- **Exercise goal**: Set down each entry exactly; omit images.

- **Data shown**:
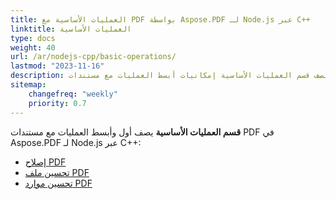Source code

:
 ```yaml
---
title: العمليات الأساسية مع PDF بواسطة Aspose.PDF لـ Node.js عبر C++
linktitle: العمليات الأساسية
type: docs
weight: 40
url: /ar/nodejs-cpp/basic-operations/
lastmod: "2023-11-16"
description: يصف قسم العمليات الأساسية إمكانيات أبسط العمليات مع مستندات PDF باستخدام Aspose.PDF لـ Node.js عبر C++.
sitemap:
    changefreq: "weekly"
    priority: 0.7
---
```


**قسم العمليات الأساسية** يصف أول وأبسط العمليات مع مستندات PDF في Aspose.PDF لـ Node.js عبر C++:

- [إصلاح PDF](/pdf/ar/nodejs-cpp/repair-pdf/)
- [تحسين ملف PDF](/pdf/ar/nodejs-cpp/optimize-pdf/)
- [تحسين موارد PDF](/pdf/ar/nodejs-cpp/optimize-pdf-resources/)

- **Solution to this problem**:
Source code

:
 ```yaml
---
title: العمليات الأساسية مع PDF بواسطة Aspose.PDF لـ Node.js عبر C++
linktitle: العمليات الأساسية
type: docs
weight: 40
url: /ar/nodejs-cpp/basic-operations/
lastmod: "2023-11-16"
description: يصف قسم العمليات الأساسية إمكانيات أبسط العمليات مع مستندات PDF باستخدام Aspose.PDF لـ Node.js عبر C++.
sitemap:
    changefreq: "weekly"
    priority: 0.7
---
```


**قسم العمليات الأساسية** يصف أول وأبسط العمليات مع مستندات PDF في Aspose.PDF لـ Node.js عبر C++:

- [إصلاح PDF](/pdf/ar/nodejs-cpp/repair-pdf/)
- [تحسين ملف PDF](/pdf/ar/nodejs-cpp/optimize-pdf/)
- [تحسين موارد PDF](/pdf/ar/nodejs-cpp/optimize-pdf-resources/)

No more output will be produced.